View historical Margaret E. Daniels Merit Award Recipients



In 1940, David L. Babson founded his own investment counsel firm, David L. Babson & Co., which grew into one of the largest investment counsel firms in the country. Mr. Babson was a well renowned financier who held directorships in many companies, was a past president of the Investment Counsel Association of America and was the co-author of the book, "Investing for a Successful Future." A Clovelly Road resident, Mr. Babson served the Wellesley community in many different capacities. He was a member of the original elected Wellesley Town Meeting in 1934 and served for more than 40 years. He was chairman of the Wellesley Veterans' Housing Authority and of the Board of Public Works and was honored as the Grand Marshal of the Wellesley Veterans Parade in the early 1970's. He was a member and former president of the Wellesley Club. Mr. Babson enjoyed hunting and fishing and was an avid gardener. Mr. Babson died on December 14, 1998, at the age of 87. He had designated the Wellesley Scholarship Foundation as a beneficiary under his will, with a contribution being directed to the Donald P. Babson Merit Scholarship and a contribution to endowment. The David L. Babson Scholarship was established to honor his memory and the first scholarship was awarded in 1999.

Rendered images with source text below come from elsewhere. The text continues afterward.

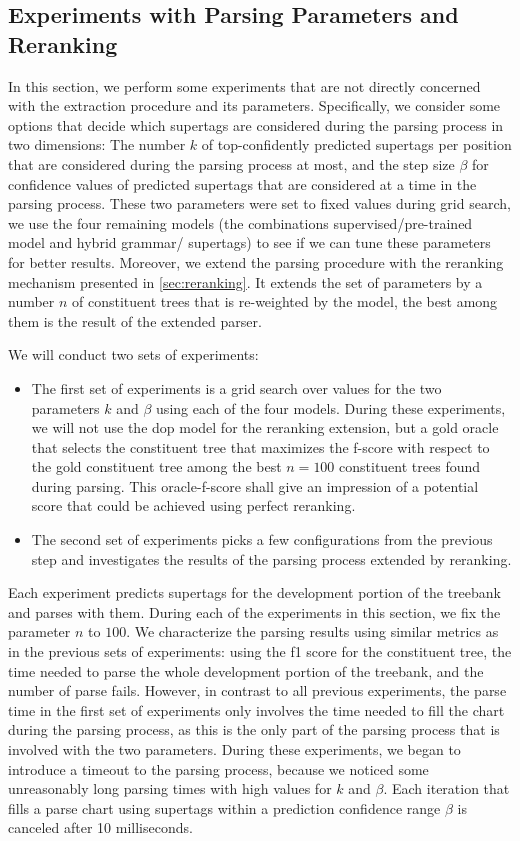 \documentclass[../../document.tex]{subfiles}
\begin{document}
    \subsection{Experiments with Parsing Parameters and Reranking}\label{sec:gridsearch:reranking}
    In this section, we perform some experiments that are not directly concerned with the extraction procedure and its parameters.
    Specifically, we consider some options that decide which supertags are considered during the parsing process in two dimensions:
        The number \(k\) of top-confidently predicted supertags per position that are considered during the parsing process at most, and the step size \(\beta\) for confidence values of predicted supertags that are considered at a time in the parsing process.
    These two parameters were set to fixed values during grid search, we use the four remaining models (the combinations supervised/pre-trained model and hybrid grammar/ supertags) to see if we can tune these parameters for better results.
    Moreover, we extend the parsing procedure with the reranking mechanism presented in \cref{sec:reranking}.
    It extends the set of parameters by a number \(n\) of constituent trees that is re-weighted by the  model, the best among them is the result of the extended parser.

    We will conduct two sets of experiments:
    \begin{itemize}
        \item The first set of experiments is a grid search over values for the two parameters \(k\) and \(\beta\) using each of the four models. During these experiments, we will not use the dop model for the reranking extension, but a gold oracle that selects the constituent tree that maximizes the f-score with respect to the gold constituent tree among the best \(n = 100\) constituent trees found during parsing. This oracle-f-score shall give an impression of a potential score that could be achieved using perfect reranking.
        \item The second set of experiments picks a few configurations from the previous step and investigates the results of the parsing process extended by reranking.
    \end{itemize}
    Each experiment predicts supertags for the development portion of the treebank and parses with them.
    During each of the experiments in this section, we fix the parameter \(n\) to \(100\).
    We characterize the parsing results using similar metrics as in the previous sets of experiments: using the f1 score for the constituent tree, the time needed to parse the whole development portion of the treebank, and the number of parse fails.
    However, in contrast to all previous experiments, the parse time in the first set of experiments only involves the time needed to fill the chart during the parsing process, as this is the only part of the parsing process that is involved with the two parameters.
    During these experiments, we began to introduce a timeout to the parsing process, because we noticed some unreasonably long parsing times with high values for \(k\) and \(\beta\). Each iteration that fills a parse chart using supertags within a prediction confidence range \(\beta\) is canceled after 10 milliseconds.
\end{document}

Paul Babson assumed ownership of the United Business Service, a fledgling financial bulletin service. Under his ownership, it expanded to major proportions. Mr. Babson was also associated with the original Kiplinger Letters. Paul and Edith Babson are remembered as modest, unassuming citizens, always easy to approach and ready to help. Mr. Babson left his mark on YMCA's over a wide area. The Babsons were active in educational circles, particularly with Babson College and Springfield College. They journeyed to many foreign conferences and received foreign honors. The Babsons were always generous to educational programs. Mr. Babson was one of the individuals involved in the establishment of the Wellesley Scholarship Foundation in 1951. In 1956 he challenged the community to raise $25,000, which he would match, to establish an endowment fund for the WSF. The campaign was successful and a $50,000 endowment fund was established through his generosity and commitment to the education of the youth of Wellesley. Mr. Babson died in 1973, leaving a bequest of $80,000 to the Wellesley Scholarship Foundation.



The David and Kathleen Baum Family Foundation Scholarship wishes to celebrate the recipient's graduation from high school and intention to attend college. The pathway that brings students to this milestone moment is sometimes a winding one with unexpected hurdles and kindnesses encountered along the way.  Each student's journey is unique, and the family commends the recipient's demonstrated ability to capitalize upon the opportunities presented to them and to chart a life of promise for themselves.  It was awarded for the first time in the spring of 2019.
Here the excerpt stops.